It’s important to note that artificial intelligence (AI) is a broader concept that has been around since the 1956. Currently, we are exploring Generative AI, which is the result of years of research and breakthroughs. Modern AI approaches are non-deterministic, working by translating text into a series of tokens and then predicting the next possible token in a sequence using statistics and a randomness factor known as temperature.
Everything we commit to must be taken with responsability looking for a greater benefit.
LLMs will halluciate that’s a fact and we cannot avoid but we can take responsible approaches to avoid harmful or biased content to be generated.

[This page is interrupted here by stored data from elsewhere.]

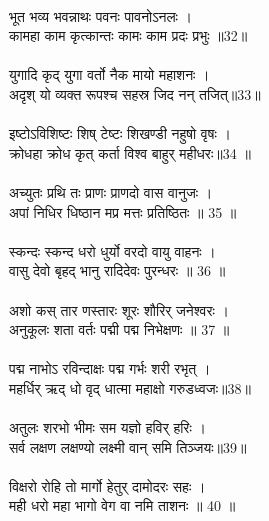 \\
भूत भव्य भवन्नाथः पवनः पावनोऽनलः ।\\
कामहा काम कृत्कान्तः कामः काम प्रदः प्रभुः ॥32॥\\
\\
युगादि कृद् युगा वर्तो नैक मायो महाशनः ।\\
अदृश् यो व्यक्त रूपश्च सहस्र जिद नन् तजित्॥33॥\\
\\
इष्टोऽविशिष्टः शिष् टेष्टः शिखण्डी नहुषो वृषः ।\\
क्रोधहा क्रोध कृत् कर्ता विश्व बाहुर् महीधरः॥34 ॥\\
\\
अच्युतः प्रथि तः प्राणः प्राणदो वास वानुजः ।\\
अपां निधिर धिष्ठान मप्र मत्तः प्रतिष्ठितः ॥ 35 ॥\\
\\
स्कन्दः स्कन्द धरो धुर्यो वरदो वायु वाहनः ।\\
वासु देवो बृहद् भानु रादिदेवः पुरन्धरः ॥ 36 ॥\\
\\
अशो कस् तार णस्तारः शूरः शौरिर् जनेश्वरः ।\\
अनुकूलः शता वर्तः पद्मी पद्म निभेक्षणः ॥ 37 ॥\\
\\
पद्म नाभोऽ रविन्दाक्षः पद्म गर्भः शरी रभृत् ।\\
महर्धिर् ऋद् धो वृद् धात्मा महाक्षो गरुडध्वजः॥38॥\\
\\
अतुलः शरभो भीमः सम यज्ञो हविर् हरिः ।\\
सर्व लक्षण लक्षण्यो लक्ष्मी वान् समि तिञ्जयः॥39॥\\
\\
विक्षरो रोहि तो मार्गो हेतुर् दामोदरः सहः ।\\
मही धरो महा भागो वेग वा नमि ताशनः ॥ 40 ॥\\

Prompt engineering and education are our primary tools for responsible AI use. By learning and teaching others how to craft prompts that elicit appropriate responses, and by consistently reading and verifying the model’s output, we can enhance system safety and prevent biases or incorrect information from being propagated.
flowchart LR
A[Operate] -->B[Identify]
B --> C[Measure]
C --> D[Mitigate]
D --> A
- Model. Choosing the right model for the right use case. Larger and more complex models like GPT-4 can cause more of a risk of harmful content when applied to smaller and more specific use cases. Using your training data to fine-tune also reduces the risk of harmful content.
- Safety System. A safety system is a set of tools and configurations on the platform serving the model that help mitigate harm. An example of this is the content filtering system on the Azure OpenAI service. Systems should also detect jailbreak attacks and unwanted activity like requests from bots.
- Metaprompt. Metaprompts and grounding are ways we can direct or limit the model based on certain behaviors and information. This could be using system inputs to define certain limits of the model. In addition, providing outputs that are more relevant to the scope or domain of the system. It can also be using techniques like Retrieval Augmented Generation (RAG) to have the model only pull information from a selection of trusted sources. There is a lesson later in this course for building search applications
- User Experience. The final layer is where the user interacts directly with the model through our application’s interface in some way. In this way we can design the UI/UX to limit the user on the types of inputs they can send to the model as well as text or images displayed to the user. When deploying the AI application, we also must be transparent about what our Generative AI application can and can’t do.
- Evaluate model. Working with LLMs can be challenging because we don’t always have control over the data the model was trained on. Regardless, we should always evaluate the model’s performance and outputs. It’s still important to measure the model’s accuracy, similarity, groundedness, and relevance of the output. This helps provide transparency and trust to stakeholders and users.